Na presente passagem do Apóstolo Paulo descrita em Romanos temos que contextualizar a temática do amor, o fervor, a humildade, a beneficência, onde no capítulo 12, versículo 9 nos explica que “o amor seja não fingido” e finalmente em 12:10, tem-se amai-vos cordialmente uns aos outros com amor fraternal, preferindo-vos em honra uns aos outros. Na passagem de hoje temos que Paulo faz mais um destaque ao amor como a maior das virtudes cristãs. O amor que é a base sobre a qual devemos edificar o nosso aperfeiçoamento espiritual. Sem o amor, nossos esforços serão dolorosos e os resultados ínfimos. Aqui, Paulo, considera os cristãos como membros de um corpo em Cristo, com funções diferentes, põe em relevo a missão de cada membro no conjunto complexo das atividades que foram distribuídas segundo a capacidade, a habilidade e a responsabilidade de cada um. Em outra análise, podermos destaque que Paulo nos apresenta duas características deste amor. A primeira característica do sentido de amor fraternal tem-se que devemos amar os irmãos como amamos os membros de nossa família pois os vínculos de família devem ser estendidos a todos os filhos de Deus.
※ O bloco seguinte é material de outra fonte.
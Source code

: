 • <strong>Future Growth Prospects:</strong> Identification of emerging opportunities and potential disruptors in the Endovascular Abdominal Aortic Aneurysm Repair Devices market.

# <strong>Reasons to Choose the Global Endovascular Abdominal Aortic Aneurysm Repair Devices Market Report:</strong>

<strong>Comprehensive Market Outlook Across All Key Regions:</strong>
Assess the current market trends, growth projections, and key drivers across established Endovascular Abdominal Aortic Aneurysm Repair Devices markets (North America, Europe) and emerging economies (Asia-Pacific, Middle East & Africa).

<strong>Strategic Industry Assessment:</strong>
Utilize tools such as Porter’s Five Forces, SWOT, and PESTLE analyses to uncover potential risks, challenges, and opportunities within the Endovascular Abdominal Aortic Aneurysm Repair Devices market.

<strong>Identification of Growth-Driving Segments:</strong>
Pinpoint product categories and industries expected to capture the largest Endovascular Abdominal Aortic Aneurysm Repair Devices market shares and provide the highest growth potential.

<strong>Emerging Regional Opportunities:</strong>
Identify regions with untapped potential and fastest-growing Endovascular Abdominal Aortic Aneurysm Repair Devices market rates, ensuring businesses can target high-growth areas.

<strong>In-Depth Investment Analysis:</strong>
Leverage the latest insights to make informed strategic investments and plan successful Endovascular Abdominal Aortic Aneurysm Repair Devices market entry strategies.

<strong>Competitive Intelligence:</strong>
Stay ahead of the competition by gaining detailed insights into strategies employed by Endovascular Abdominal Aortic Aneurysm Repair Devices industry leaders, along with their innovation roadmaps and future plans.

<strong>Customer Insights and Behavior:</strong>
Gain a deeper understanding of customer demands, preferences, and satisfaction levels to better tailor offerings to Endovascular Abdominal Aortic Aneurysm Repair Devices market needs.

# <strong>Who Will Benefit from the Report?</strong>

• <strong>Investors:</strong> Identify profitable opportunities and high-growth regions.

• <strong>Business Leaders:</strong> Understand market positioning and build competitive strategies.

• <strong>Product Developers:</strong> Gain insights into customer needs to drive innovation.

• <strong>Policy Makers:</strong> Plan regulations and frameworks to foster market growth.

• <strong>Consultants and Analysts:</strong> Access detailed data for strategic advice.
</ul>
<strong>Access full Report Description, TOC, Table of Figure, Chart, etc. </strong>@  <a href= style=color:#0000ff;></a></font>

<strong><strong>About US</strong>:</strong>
Depois, devemos preferir em honra uns aos outros, isto é, amar a todos buscando a promoção deles e não a nossa, pois o amor não é egoísta. O amor enaltece a pessoa amada e busca o seu bem acima do seu próprio. O amor não humilha a pessoa, mas promove-a; não a fere com palavras e atitudes. Em texto publicado no Jornal Mundo Espírita de 1954, temos uma excelente explicação sobre o que acabamos de descrever:

    “O grande Apóstolo teve razão quando exortou os seus contemporâneos. A situação, hoje, após séculos, é a mesma. A Humanidade é um todo. Quando um membro sofre, os demais sentem o reflexo. Não há felicidade exatamente por isso. A ignorância, mãe da incompreensão, gera os dissídios e as torturas e infelicita os homens. Ora, que os de outros credos religiosos procedam assim, vá, são ignorantes e serão julgados como tais; mas, nós outros, espíritas, que já sabemos o que nos espera, se procedermos como eles é porque queremos permanecer acorrentados aos sofrimentos originários dos maus atos que praticamos. Lutemos, pois, contra os nossos defeitos. Unamo-nos solidariamente na obra comum em que estamos empenhados. Cada um em sua função deverá aprimorar a sua obra, cuidando do asseio do vaso que representa na vida, para que o Senhor Jesus se utilize de nós como instrumentos para a realização de seus desígnios. Só assim teremos paz e a nossa obra resistirá à violência das paixões e das tormentas.”

Referências:
VANCONCELLOS, L. União e concórdia, Jornal Mundo Espírita, maio de 1954.